I think you can use it for re-encoding as well as streaming, I didn't try it myself lately. How do you plan to output the result? As a System.IO.MemoryStream?

Another streaming solution is to have a well known streaming server such as Xenon, and use it doing a "back-to-back" technique: your handler gets a request and creates a request to the streaming server. The streaming server's response is streamed to the client. It's kind of a hack, but it worked great for us for a while.

Your ffmpeg solution is fine, and you may find it simpler to implement rather than the lower-level almost-real-time convertion. If you can "tolerate" this, maybe it's better to leave it as it is.

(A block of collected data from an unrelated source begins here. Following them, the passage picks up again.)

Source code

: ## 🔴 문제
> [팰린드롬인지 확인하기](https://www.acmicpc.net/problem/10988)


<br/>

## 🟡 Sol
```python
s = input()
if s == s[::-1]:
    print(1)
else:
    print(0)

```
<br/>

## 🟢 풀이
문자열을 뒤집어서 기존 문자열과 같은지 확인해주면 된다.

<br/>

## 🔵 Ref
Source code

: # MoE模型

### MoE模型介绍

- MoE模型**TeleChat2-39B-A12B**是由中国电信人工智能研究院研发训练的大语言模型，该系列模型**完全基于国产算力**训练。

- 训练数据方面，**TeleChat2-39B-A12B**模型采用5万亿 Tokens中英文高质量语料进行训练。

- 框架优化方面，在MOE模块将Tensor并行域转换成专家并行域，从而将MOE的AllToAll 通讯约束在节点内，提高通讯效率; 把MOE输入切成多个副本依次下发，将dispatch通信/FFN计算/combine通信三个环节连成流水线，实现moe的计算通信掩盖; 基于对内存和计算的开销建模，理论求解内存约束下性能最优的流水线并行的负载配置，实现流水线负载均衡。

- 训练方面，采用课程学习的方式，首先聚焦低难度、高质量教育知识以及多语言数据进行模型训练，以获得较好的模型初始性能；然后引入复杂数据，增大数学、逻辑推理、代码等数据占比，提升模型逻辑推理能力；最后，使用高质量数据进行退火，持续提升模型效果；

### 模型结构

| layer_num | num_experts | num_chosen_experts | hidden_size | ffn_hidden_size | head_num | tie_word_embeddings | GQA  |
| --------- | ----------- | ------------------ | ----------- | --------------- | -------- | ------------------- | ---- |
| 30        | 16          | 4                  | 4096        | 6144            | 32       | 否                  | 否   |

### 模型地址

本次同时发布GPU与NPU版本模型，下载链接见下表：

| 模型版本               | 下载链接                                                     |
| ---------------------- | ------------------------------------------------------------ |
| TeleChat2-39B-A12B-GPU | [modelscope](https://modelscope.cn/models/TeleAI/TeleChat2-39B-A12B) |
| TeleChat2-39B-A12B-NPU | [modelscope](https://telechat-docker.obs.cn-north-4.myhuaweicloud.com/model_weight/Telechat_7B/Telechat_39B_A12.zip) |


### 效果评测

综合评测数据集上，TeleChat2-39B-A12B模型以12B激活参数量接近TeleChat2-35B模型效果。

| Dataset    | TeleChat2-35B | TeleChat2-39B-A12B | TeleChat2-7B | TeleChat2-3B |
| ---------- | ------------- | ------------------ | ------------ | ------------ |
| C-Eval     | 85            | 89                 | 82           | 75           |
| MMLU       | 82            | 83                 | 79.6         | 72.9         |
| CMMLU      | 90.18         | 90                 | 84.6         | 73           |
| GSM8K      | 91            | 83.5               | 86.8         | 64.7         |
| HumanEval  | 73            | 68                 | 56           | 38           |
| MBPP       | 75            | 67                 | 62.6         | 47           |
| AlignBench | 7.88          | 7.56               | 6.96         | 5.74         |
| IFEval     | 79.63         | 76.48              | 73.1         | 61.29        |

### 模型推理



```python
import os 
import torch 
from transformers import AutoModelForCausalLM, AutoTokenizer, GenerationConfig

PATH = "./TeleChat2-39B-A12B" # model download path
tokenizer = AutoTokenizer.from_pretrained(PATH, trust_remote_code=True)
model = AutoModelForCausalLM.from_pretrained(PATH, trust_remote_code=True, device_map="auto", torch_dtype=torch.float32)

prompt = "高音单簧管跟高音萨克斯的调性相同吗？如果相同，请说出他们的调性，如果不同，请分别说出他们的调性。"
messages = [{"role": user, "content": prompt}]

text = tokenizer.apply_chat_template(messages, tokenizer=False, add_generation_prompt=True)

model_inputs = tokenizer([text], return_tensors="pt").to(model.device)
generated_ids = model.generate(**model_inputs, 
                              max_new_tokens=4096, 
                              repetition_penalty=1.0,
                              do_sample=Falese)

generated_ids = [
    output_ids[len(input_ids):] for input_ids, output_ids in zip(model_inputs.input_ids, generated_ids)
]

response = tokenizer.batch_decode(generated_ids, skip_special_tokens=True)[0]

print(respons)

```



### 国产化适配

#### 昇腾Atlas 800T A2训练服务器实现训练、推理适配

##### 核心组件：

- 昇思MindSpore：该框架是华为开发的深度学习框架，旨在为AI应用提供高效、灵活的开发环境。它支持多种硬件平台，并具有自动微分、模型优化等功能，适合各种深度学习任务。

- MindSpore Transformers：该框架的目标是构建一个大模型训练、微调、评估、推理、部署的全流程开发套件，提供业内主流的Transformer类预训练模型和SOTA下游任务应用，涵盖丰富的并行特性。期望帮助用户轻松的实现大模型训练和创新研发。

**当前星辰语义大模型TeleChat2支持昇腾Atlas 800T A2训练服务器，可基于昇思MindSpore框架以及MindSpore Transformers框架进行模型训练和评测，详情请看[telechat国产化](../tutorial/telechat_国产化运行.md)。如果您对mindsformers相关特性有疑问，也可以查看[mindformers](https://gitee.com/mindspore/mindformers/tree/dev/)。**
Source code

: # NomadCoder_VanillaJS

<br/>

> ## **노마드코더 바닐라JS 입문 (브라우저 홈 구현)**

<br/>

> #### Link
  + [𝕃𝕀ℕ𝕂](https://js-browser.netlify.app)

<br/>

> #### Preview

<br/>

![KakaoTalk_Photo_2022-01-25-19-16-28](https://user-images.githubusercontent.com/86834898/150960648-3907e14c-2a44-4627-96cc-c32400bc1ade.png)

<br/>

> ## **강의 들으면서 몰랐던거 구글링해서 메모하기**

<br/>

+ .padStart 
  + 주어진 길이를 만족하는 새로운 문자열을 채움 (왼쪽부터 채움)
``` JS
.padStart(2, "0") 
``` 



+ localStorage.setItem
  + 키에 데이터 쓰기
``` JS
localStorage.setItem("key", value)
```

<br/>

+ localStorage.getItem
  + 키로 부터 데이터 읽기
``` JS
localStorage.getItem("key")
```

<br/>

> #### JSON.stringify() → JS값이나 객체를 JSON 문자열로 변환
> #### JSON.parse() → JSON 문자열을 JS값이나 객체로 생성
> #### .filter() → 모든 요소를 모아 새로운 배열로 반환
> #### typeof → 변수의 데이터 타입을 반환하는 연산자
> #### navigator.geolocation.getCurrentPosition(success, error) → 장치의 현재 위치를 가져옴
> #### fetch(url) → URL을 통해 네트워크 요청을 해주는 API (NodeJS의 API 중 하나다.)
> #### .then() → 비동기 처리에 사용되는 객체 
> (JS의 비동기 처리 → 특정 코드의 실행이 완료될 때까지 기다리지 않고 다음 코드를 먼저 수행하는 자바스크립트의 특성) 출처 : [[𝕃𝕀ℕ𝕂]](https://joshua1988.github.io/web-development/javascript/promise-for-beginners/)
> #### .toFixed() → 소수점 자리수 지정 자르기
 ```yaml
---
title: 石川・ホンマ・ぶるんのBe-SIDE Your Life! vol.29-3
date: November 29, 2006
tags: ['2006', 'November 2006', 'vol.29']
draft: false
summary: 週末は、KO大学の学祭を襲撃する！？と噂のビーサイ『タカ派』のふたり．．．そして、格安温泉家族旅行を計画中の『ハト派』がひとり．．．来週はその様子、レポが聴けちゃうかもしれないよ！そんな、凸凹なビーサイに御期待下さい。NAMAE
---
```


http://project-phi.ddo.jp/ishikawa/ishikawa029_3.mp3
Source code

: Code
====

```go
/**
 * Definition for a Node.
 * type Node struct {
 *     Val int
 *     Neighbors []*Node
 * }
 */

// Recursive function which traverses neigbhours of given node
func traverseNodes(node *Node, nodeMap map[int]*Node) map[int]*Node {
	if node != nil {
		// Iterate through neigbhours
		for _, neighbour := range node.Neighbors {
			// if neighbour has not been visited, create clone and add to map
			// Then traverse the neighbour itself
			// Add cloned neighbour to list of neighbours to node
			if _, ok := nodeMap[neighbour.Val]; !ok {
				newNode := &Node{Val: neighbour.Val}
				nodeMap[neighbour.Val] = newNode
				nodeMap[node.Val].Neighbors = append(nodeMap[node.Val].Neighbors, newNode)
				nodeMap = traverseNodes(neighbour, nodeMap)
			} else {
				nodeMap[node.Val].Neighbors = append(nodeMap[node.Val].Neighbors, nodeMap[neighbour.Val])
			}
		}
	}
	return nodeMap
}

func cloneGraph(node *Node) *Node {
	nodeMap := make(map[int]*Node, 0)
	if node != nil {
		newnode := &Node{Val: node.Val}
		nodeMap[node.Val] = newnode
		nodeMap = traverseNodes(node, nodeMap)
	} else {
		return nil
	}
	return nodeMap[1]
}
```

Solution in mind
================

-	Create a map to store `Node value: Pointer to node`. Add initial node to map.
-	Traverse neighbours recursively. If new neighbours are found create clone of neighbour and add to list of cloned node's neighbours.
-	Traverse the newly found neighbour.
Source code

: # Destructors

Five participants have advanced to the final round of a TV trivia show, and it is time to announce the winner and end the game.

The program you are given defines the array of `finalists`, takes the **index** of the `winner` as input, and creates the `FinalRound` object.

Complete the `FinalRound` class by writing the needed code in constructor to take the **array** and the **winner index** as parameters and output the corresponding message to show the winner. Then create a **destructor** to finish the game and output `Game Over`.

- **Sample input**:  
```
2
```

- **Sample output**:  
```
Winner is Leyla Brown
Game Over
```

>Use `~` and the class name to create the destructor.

Update: If you end up wrapping ffmpeg with a .Net library, which seems like a great solution, since ffmpeg is a great library, it'd be great if you could share your solution. We tried playing with it but we didn't enough time.

Ron Klein
Those pack some pretty hefty price-tags on those third party tools. Definitely look useful but might be a bit beyond what we were hoping to spend. As far as output goes Ideal-word I was hoping to get some kind of solution I could pass a System.IO.Stream object to (probably a custom one that sends it both to a file and the response stream), I suspect I'd have to wrap any solution in some code to handle it in .NET objects to make it that friendly to use but that's basically the point I wanted to expose from the library I write to the main app.
Tim Schneider
I'm accepting this answer cause it's the best and the bounty is almost out. I'll put a note on this question later if I write an FFmpeg wrapper (The exact amount of the work I can give out will depend on whether I do it for the company I work for or in my own time - if I do it on their time I can't really open-source it but I can provide a few hints to someone else who may try).
Tim Schneider
+1  A: 

I have been playing with real-time encoding for presentations and user-group meetings. The best solution I found was the Microsoft Expression Encoder. The included SDK is fairly straightforward to use and should provide most of the functionality you need.

John Nunn
I just had a skim but unless I'm mistaken it doesn't support any of the output formats I need?